Dès que Wilhelm connut la réponse du duc de France, il réunit une nombreuse armée et se dirigea vers Montreuil. «Voulez-vous, s'écria-t-il en s'adressant aux Normands de Coutances, voulez-vous vous élever au-dessus de tous et dans ma faveur et par votre gloire? Allez arracher les palissades des remparts du château de Montreuil et amenez-moi prisonniers ceux qui l'occupent.» Les Normands obéissent. Les plus nobles et les plus riches des Flamands qui se trouvaient à Montreuil sont gardés comme des otages qui répondront des fils d'Herluin, captifs en Angleterre; les autres périssent. Puis le duc Wilhelm ordonne qu'on lui prépare un banquet sur les ruines du château pris d'assaut, et exige que le comte de Montreuil, confondu parmi ses serviteurs, le serve humblement dans cette cérémonie. Enfin, lorsque l'orgueil du fils de Roll fut satisfait, il appela Herluin et lui dit: «Je te rends le château que le duc des Flamands t'avait injustement enlevé.—Seigneur, interrompit tristement le fils d'Hilgaud, comment pourrais-je l'accepter, puisqu'il m'est impossible de le garder et de le défendre contre le duc Arnulf?» Dudon de Saint-Quentin, toujours favorable aux Normands, place dans la bouche de leur chef cette altière réponse: «Je te protégerai de mon appui, je te soutiendrai et te défendrai. Je ferai reconstruire pour toi un château inexpugnable par la force de ses tours et la solidité de son rempart, et je le remplirai de froment et de vin. Si Arnulf commence la guerre, je m'empresserai de te secourir avec mes nombreuses armées. S'il demande une trêve, nous la lui accorderons. Si, préférant l'équité et la justice, il consent à venir à notre plaid, nous nous y rendrons pour le juger de l'avis de nos leudes. Si, d'un cœur obstiné, il ravage tes domaines, nous livrerons ses Etats aux flammes.»

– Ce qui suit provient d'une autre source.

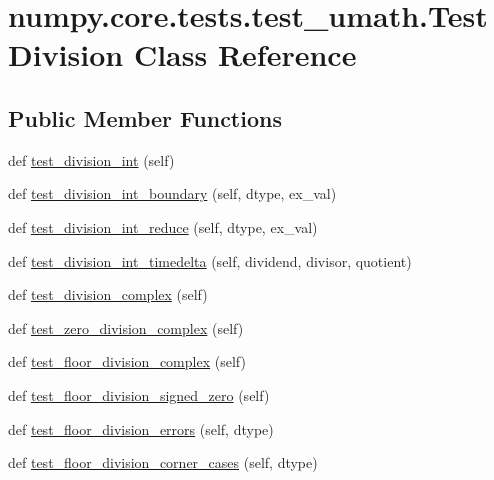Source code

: \hypertarget{classnumpy_1_1core_1_1tests_1_1test__umath_1_1TestDivision}{}\section{numpy.\+core.\+tests.\+test\+\_\+umath.\+Test\+Division Class Reference}
\label{classnumpy_1_1core_1_1tests_1_1test__umath_1_1TestDivision}
\subsection*{Public Member Functions}
\begin{DoxyCompactItemize}
\item 
def \hyperlink{classnumpy_1_1core_1_1tests_1_1test__umath_1_1TestDivision_a1972d1cf8a0eab71041a0241c0e0b1d0}{test\+\_\+division\+\_\+int} (self)
\item 
def \hyperlink{classnumpy_1_1core_1_1tests_1_1test__umath_1_1TestDivision_ab5afdacace27c36d972f143667912ec3}{test\+\_\+division\+\_\+int\+\_\+boundary} (self, dtype, ex\+\_\+val)
\item 
def \hyperlink{classnumpy_1_1core_1_1tests_1_1test__umath_1_1TestDivision_ae13784571278b56697a48c274ed99741}{test\+\_\+division\+\_\+int\+\_\+reduce} (self, dtype, ex\+\_\+val)
\item 
def \hyperlink{classnumpy_1_1core_1_1tests_1_1test__umath_1_1TestDivision_ad41ef1bb4f471b3dd046598d629f5690}{test\+\_\+division\+\_\+int\+\_\+timedelta} (self, dividend, divisor, quotient)
\item 
def \hyperlink{classnumpy_1_1core_1_1tests_1_1test__umath_1_1TestDivision_ab82075b6d54b780717b5ad580d25afdd}{test\+\_\+division\+\_\+complex} (self)
\item 
def \hyperlink{classnumpy_1_1core_1_1tests_1_1test__umath_1_1TestDivision_a15c1057333c127ff8f731fc50c9db031}{test\+\_\+zero\+\_\+division\+\_\+complex} (self)
\item 
def \hyperlink{classnumpy_1_1core_1_1tests_1_1test__umath_1_1TestDivision_aaaef060de9aef45ca23c0c8c0afd7537}{test\+\_\+floor\+\_\+division\+\_\+complex} (self)
\item 
def \hyperlink{classnumpy_1_1core_1_1tests_1_1test__umath_1_1TestDivision_a32e46cd2608cb3a06a40909641b198fe}{test\+\_\+floor\+\_\+division\+\_\+signed\+\_\+zero} (self)
\item 
def \hyperlink{classnumpy_1_1core_1_1tests_1_1test__umath_1_1TestDivision_a7d3b3657e81b3f657fa0eb8b5f12e37f}{test\+\_\+floor\+\_\+division\+\_\+errors} (self, dtype)
\item 
def \hyperlink{classnumpy_1_1core_1_1tests_1_1test__umath_1_1TestDivision_a99e35930e08b97cbb46138f5e9e1a8d7}{test\+\_\+floor\+\_\+division\+\_\+corner\+\_\+cases} (self, dtype)
\end{DoxyCompactItemize}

«Personne, ajoute le doyen de Saint-Quentin, n'osait chercher querelle au duc Wilhelm. Les princes de la nation franke et les comtes de Bourgogne étaient ses serviteurs. Les Danes et les Flamands, les Anglais et les Irlandais lui obéissaient.» Une si vaste puissance paraissait un joug trop accablant à Hug et Arnulf. Ils se réunirent pour examiner ce qu'il convenait de faire. Ils disaient que s'ils faisaient périr Wilhelm par le glaive, leur autorité serait plus grande en toutes choses, et que par la mort d'un seul homme ils pourraient obtenir plus aisément du roi tout ce qu'ils voudraient; que si, au contraire, ils respectaient sa vie, de nouvelle discordes, des luttes nombreuses, de sanglants combats résulteraient de leur faiblesse. Ils apercevaient de toutes parts de graves difficultés, puisque sa mort devait les rendre coupables d'un crime, et que sa vie les menaçait d'une prochaine oppression. Rotbert et Baldwin le Chauve avaient autrefois arrêté d'un commun accord l'assassinat de l'archevêque Foulques: leurs fils résolurent celui du duc Wilhelm.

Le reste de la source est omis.